Simply running a TensorFlow Serving system inside Gramine is not enough for a safe & secure end-user experience. Thus, there is a need to build a complete secure inference flow. This paper will present TensorFlow Serving with Intel SGX and Gramine and will provide end-to-end protection (from client to servers) and integrate various security ingredients such as the load balancer (Nginx Ingress) and elastic scheduler (Kubernetes). Please refer to What is Kubernetes for more details.

Figure: Nginx Ingress controller

In this solution, we focus on:

  • AI Service - TensorFlow Serving, a flexible, high-performance serving system for machine learning models.

  • Model protection - protecting the confidentiality and integrity of the model when the inference takes place on an untrusted platform such as a public cloud virtual machine.

  • Data protection - establishing a secure communication link from end-user to TensorFlow Serving when the user doesn’t trust the remote platform where the TensorFlow Serving system is executing.

  • Platform Integrity - providing a way for Intel SGX platform to attest itself to the remote user, so that she can gain trust in the remote SGX platform.

  • Elasticity - providing the Kubernetes service for automating deployment, scaling, and management of containerized TensorFlow Serving so that the cloud providers can setup the environment easily. We use Nginx for automatic load balancing.

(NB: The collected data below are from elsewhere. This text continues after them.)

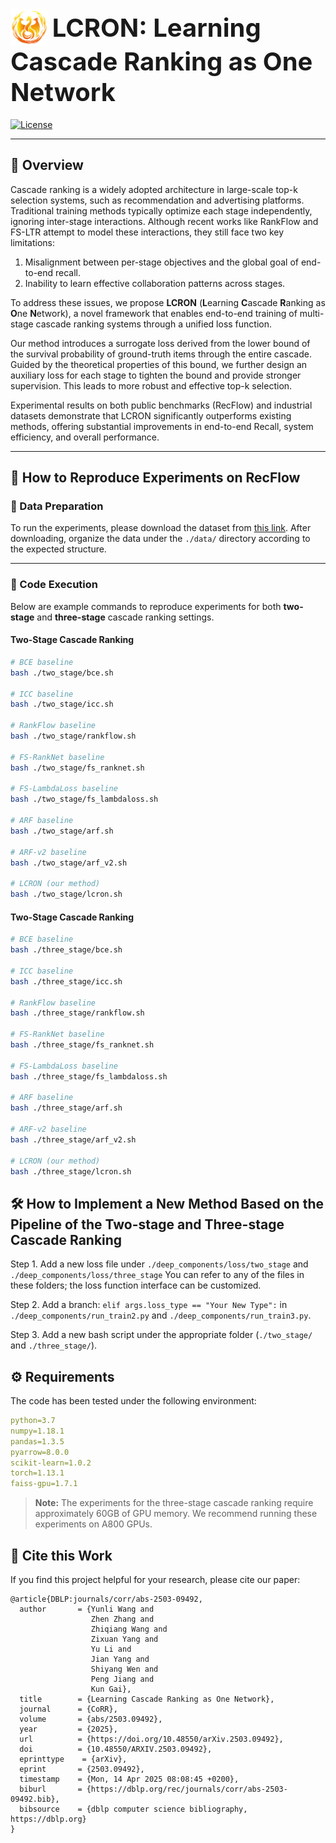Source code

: # <img src="./images/lcron.png" width="60" height="60" style="vertical-align: middle;"> <span style="font-size: 40px; vertical-align: middle;">LCRON: Learning Cascade Ranking as One Network</span>

[![License](https://img.shields.io/badge/license-CC%20BY--SA%204.0-green)](https://github.com/RecFlow-nips24/RecFlow-nips24/blob/main/LICENSE)

---

## 📘 Overview

Cascade ranking is a widely adopted architecture in large-scale top-k selection systems, such as recommendation and advertising platforms. Traditional training methods typically optimize each stage independently, ignoring inter-stage interactions. Although recent works like RankFlow and FS-LTR attempt to model these interactions, they still face two key limitations:
1) Misalignment between per-stage objectives and the global goal of end-to-end recall.
2) Inability to learn effective collaboration patterns across stages.

To address these issues, we propose **LCRON** (**L**earning **C**ascade **R**anking as **O**ne **N**etwork), a novel framework that enables end-to-end training of multi-stage cascade ranking systems through a unified loss function.

Our method introduces a surrogate loss derived from the lower bound of the survival probability of ground-truth items through the entire cascade. Guided by the theoretical properties of this bound, we further design an auxiliary loss for each stage to tighten the bound and provide stronger supervision. This leads to more robust and effective top-k selection.

Experimental results on both public benchmarks (RecFlow) and industrial datasets demonstrate that LCRON significantly outperforms existing methods, offering substantial improvements in end-to-end Recall, system efficiency, and overall performance.

---

## 🔁 How to Reproduce Experiments on RecFlow

### 📁 Data Preparation

To run the experiments, please download the dataset from [this link](https://rec.ustc.edu.cn/share/883adf20-7e44-11ef-90e2-9beaf2bdc778). After downloading, organize the data under the `./data/` directory according to the expected structure.

---

### 🧪 Code Execution

Below are example commands to reproduce experiments for both **two-stage** and **three-stage** cascade ranking settings.

#### Two-Stage Cascade Ranking

```bash
# BCE baseline
bash ./two_stage/bce.sh

# ICC baseline
bash ./two_stage/icc.sh

# RankFlow baseline
bash ./two_stage/rankflow.sh

# FS-RankNet baseline
bash ./two_stage/fs_ranknet.sh

# FS-LambdaLoss baseline
bash ./two_stage/fs_lambdaloss.sh

# ARF baseline
bash ./two_stage/arf.sh

# ARF-v2 baseline
bash ./two_stage/arf_v2.sh

# LCRON (our method)
bash ./two_stage/lcron.sh
```


#### Two-Stage Cascade Ranking

```bash
# BCE baseline
bash ./three_stage/bce.sh

# ICC baseline
bash ./three_stage/icc.sh

# RankFlow baseline
bash ./three_stage/rankflow.sh

# FS-RankNet baseline
bash ./three_stage/fs_ranknet.sh

# FS-LambdaLoss baseline
bash ./three_stage/fs_lambdaloss.sh

# ARF baseline
bash ./three_stage/arf.sh

# ARF-v2 baseline
bash ./three_stage/arf_v2.sh

# LCRON (our method)
bash ./three_stage/lcron.sh
```

## 🛠️ How to Implement a New Method Based on the Pipeline of the Two-stage and Three-stage Cascade Ranking

Step 1. Add a new loss file under ```./deep_components/loss/two_stage``` and ```./deep_components/loss/three_stage``` You can refer to any of the files in these folders; the loss function interface can be customized.

Step 2. Add a branch: ```elif args.loss_type == "Your New Type":``` in ```./deep_components/run_train2.py``` and ```./deep_components/run_train3.py```.

Step 3. Add a new bash script under the appropriate folder (```./two_stage/``` and ```./three_stage/```).

## ⚙️ Requirements
The code has been tested under the following environment:

```yaml
python=3.7
numpy=1.18.1
pandas=1.3.5
pyarrow=8.0.0
scikit-learn=1.0.2
torch=1.13.1
faiss-gpu=1.7.1
```

> **Note:** The experiments for the three-stage cascade ranking require approximately 60GB of GPU memory. We recommend running these experiments on A800 GPUs.

## 📎 Cite this Work

If you find this project helpful for your research, please cite our paper:

```
@article{DBLP:journals/corr/abs-2503-09492,
  author       = {Yunli Wang and
                  Zhen Zhang and
                  Zhiqiang Wang and
                  Zixuan Yang and
                  Yu Li and
                  Jian Yang and
                  Shiyang Wen and
                  Peng Jiang and
                  Kun Gai},
  title        = {Learning Cascade Ranking as One Network},
  journal      = {CoRR},
  volume       = {abs/2503.09492},
  year         = {2025},
  url          = {https://doi.org/10.48550/arXiv.2503.09492},
  doi          = {10.48550/ARXIV.2503.09492},
  eprinttype    = {arXiv},
  eprint       = {2503.09492},
  timestamp    = {Mon, 14 Apr 2025 08:08:45 +0200},
  biburl       = {https://dblp.org/rec/journals/corr/abs-2503-09492.bib},
  bibsource    = {dblp computer science bibliography, https://dblp.org}
}
```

The goal of this solution is to show how these applications - TensorFlow Serving and Kubernetes - can run in an untrusted environment (like a public cloud), automating deployment while still ensuring the confidentiality and integrity of sensitive input data and the model. To this end, we use Intel SGX enclaves to isolate TensorFlow Serving’s execution to protect data confidentiality and integrity, and to provide a cryptographic proof that the program is correctly initialized and running on legitimate hardware with the latest patches. We also use LibOS Gramine to simplify the task of porting TensorFlow Serving to SGX, without any changes.

Figure: TensorFlow Serving Flow

In this tutorial, we use three machines: client trusted machine, it can be a non-SGX platform or an SGX platform; SGX-enabled machine, treated as untrusted machine; remote client machine. In this solution, you can also deploy this solution in one SGX-enabled machine with below steps.

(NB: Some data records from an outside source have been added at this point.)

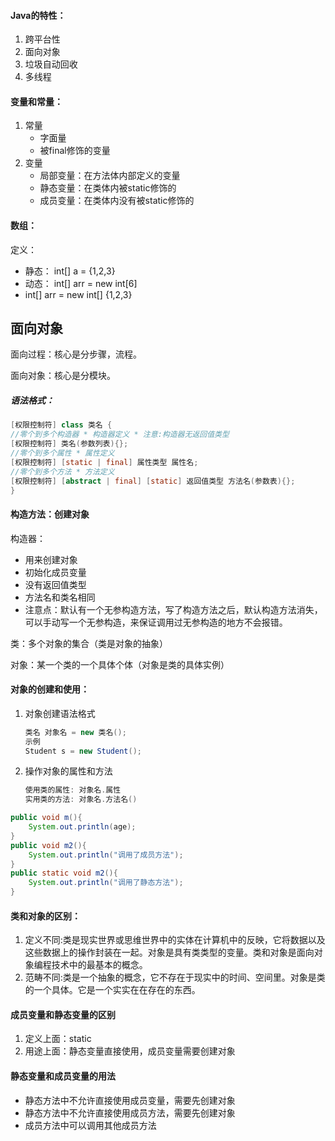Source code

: #### Java的特性：

1. 跨平台性
2. 面向对象
3. 垃圾自动回收
4. 多线程

#### 变量和常量：

1. 常量
   - 字面量
   - 被final修饰的变量
2. 变量
   - 局部变量：在方法体内部定义的变量
   - 静态变量：在类体内被static修饰的
   - 成员变量：在类体内没有被static修饰的

#### 数组：

定义：

- 静态： int[] a = {1,2,3}
- 动态： int[] arr = new int[6]
- int[] arr = new int[] {1,2,3}

## 面向对象

面向过程：核心是分步骤，流程。

面向对象：核心是分模块。

##### 语法格式：

```java
[权限控制符] class 类名 { 
//零个到多个构造器 * 构造器定义 * 注意:构造器无返回值类型 
[权限控制符] 类名(参数列表){}; 
//零个到多个属性 * 属性定义 
[权限控制符] [static | final] 属性类型 属性名; 
//零个到多个方法 * 方法定义 
[权限控制符] [abstract | final] [static] 返回值类型 方法名(参数表){}; 
} 
```

#### 构造方法：创建对象

构造器：

- 用来创建对象
- 初始化成员变量
- 没有返回值类型 
- 方法名和类名相同
- 注意点：默认有一个无参构造方法，写了构造方法之后，默认构造方法消失，可以手动写一个无参构造，来保证调用过无参构造的地方不会报错。

类：多个对象的集合（类是对象的抽象）

对象：某一个类的一个具体个体（对象是类的具体实例）

#### 对象的创建和使用：

1. 对象创建语法格式

   ```java
   类名 对象名 = new 类名(); 
   示例 
   Student s = new Student();
   ```

   

2. 操作对象的属性和方法

   ```java
   使用类的属性: 对象名.属性 
   实用类的方法: 对象名.方法名()
   ```


```java
public void m(){
    System.out.println(age);
}
public void m2(){
    System.out.println("调用了成员方法");
}
public static void m2(){
    System.out.println("调用了静态方法");
}
```

#### 类和对象的区别：

1. ​	定义不同:类是现实世界或思维世界中的实体在计算机中的反映，它将数据以及这些数据上的操作封装在一起。对象是具有类类型的变量。类和对象是面向对象编程技术中的最基本的概念。
2. 范畴不同:类是一个抽象的概念，它不存在于现实中的时间、空间里。对象是类的一个具体。它是一个实实在在存在的东西。	

#### 成员变量和静态变量的区别

1. 定义上面：static
2. 用途上面：静态变量直接使用，成员变量需要创建对象

#### 静态变量和成员变量的用法

- 静态方法中不允许直接使用成员变量，需要先创建对象
- 静态方法中不允许直接使用成员方法，需要先创建对象
- 成员方法中可以调用其他成员方法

Here we will show the complete workflow for using Kubernetes to manage the TensorFlow Serving running inside an SGX enclave with Gramine and its features of Secret Provisioning and Protected Files. We rely on the new ECDSA/DCAP remote attestation scheme developed by Intel for untrusted cloud environments.

To run the TensorFlow Serving application on a particular SGX platform, the owner of the SGX platform must retrieve the corresponding SGX certificate from the Intel Provisioning Certification Service, along with Certificate Revocation Lists (CRLs) and other SGX-identifying information . Typically, this is a part of provisioning the SGX platform in a cloud or a data center environment, and the end user can access it as a service (in other words, the end user doesn’t need to deal with the details of this SGX platform provisioning but instead uses a simpler interface provided by the cloud/data center vendor).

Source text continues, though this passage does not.